= Beginning of Section =

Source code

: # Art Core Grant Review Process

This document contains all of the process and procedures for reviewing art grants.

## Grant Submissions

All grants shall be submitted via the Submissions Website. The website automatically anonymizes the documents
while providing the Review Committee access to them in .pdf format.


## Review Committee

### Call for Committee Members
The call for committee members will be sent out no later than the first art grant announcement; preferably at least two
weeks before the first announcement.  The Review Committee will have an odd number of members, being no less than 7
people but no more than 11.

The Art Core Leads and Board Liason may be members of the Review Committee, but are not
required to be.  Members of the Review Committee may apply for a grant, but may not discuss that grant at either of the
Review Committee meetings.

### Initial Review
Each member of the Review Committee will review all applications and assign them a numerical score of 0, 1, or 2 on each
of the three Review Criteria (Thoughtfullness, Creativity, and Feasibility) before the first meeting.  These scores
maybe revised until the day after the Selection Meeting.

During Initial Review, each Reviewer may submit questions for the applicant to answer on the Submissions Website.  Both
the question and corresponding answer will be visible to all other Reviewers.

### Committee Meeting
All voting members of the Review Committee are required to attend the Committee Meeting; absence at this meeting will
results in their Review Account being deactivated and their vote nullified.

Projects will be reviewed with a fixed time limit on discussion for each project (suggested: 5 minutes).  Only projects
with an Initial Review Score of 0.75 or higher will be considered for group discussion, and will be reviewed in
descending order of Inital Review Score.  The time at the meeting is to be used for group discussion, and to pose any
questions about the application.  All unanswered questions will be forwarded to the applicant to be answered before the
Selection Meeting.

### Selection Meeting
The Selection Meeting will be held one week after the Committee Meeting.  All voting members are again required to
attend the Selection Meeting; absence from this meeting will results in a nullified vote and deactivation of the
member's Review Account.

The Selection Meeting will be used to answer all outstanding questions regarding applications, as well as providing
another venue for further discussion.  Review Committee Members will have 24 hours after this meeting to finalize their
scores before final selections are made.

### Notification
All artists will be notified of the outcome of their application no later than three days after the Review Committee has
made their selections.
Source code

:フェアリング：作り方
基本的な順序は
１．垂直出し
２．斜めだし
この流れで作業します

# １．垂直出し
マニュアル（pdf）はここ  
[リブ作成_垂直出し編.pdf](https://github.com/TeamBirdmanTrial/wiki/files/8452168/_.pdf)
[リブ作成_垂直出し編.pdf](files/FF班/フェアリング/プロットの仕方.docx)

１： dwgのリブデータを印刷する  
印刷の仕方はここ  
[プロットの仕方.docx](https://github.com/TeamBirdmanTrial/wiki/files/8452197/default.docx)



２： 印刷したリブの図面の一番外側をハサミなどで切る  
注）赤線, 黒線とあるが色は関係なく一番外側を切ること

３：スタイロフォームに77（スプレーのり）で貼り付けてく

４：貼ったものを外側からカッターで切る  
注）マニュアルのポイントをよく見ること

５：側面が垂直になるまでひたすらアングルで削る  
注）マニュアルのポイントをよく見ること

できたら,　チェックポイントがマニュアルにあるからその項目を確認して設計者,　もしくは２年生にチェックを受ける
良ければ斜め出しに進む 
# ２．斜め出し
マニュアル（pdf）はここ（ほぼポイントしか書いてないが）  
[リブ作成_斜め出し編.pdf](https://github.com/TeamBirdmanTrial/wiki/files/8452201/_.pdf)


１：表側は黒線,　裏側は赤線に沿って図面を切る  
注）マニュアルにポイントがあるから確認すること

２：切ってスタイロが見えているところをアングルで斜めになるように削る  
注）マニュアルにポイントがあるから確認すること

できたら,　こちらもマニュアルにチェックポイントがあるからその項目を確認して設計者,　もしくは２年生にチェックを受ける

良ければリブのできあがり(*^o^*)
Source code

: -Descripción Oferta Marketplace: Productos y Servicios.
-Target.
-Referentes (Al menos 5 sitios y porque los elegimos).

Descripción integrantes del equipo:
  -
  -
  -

= End of Section =

Please print, exactly and with nothing else, the lines from the first line of the entries through the line containing "with an Initial".

Source code

: # Art Core Grant Review Process

This document contains all of the process and procedures for reviewing art grants.

## Grant Submissions

All grants shall be submitted via the Submissions Website. The website automatically anonymizes the documents
while providing the Review Committee access to them in .pdf format.


## Review Committee

### Call for Committee Members
The call for committee members will be sent out no later than the first art grant announcement; preferably at least two
weeks before the first announcement.  The Review Committee will have an odd number of members, being no less than 7
people but no more than 11.

The Art Core Leads and Board Liason may be members of the Review Committee, but are not
required to be.  Members of the Review Committee may apply for a grant, but may not discuss that grant at either of the
Review Committee meetings.

### Initial Review
Each member of the Review Committee will review all applications and assign them a numerical score of 0, 1, or 2 on each
of the three Review Criteria (Thoughtfullness, Creativity, and Feasibility) before the first meeting.  These scores
maybe revised until the day after the Selection Meeting.

During Initial Review, each Reviewer may submit questions for the applicant to answer on the Submissions Website.  Both
the question and corresponding answer will be visible to all other Reviewers.

### Committee Meeting
All voting members of the Review Committee are required to attend the Committee Meeting; absence at this meeting will
results in their Review Account being deactivated and their vote nullified.

Projects will be reviewed with a fixed time limit on discussion for each project (suggested: 5 minutes).  Only projects
with an Initial Review Score of 0.75 or higher will be considered for group discussion, and will be reviewed in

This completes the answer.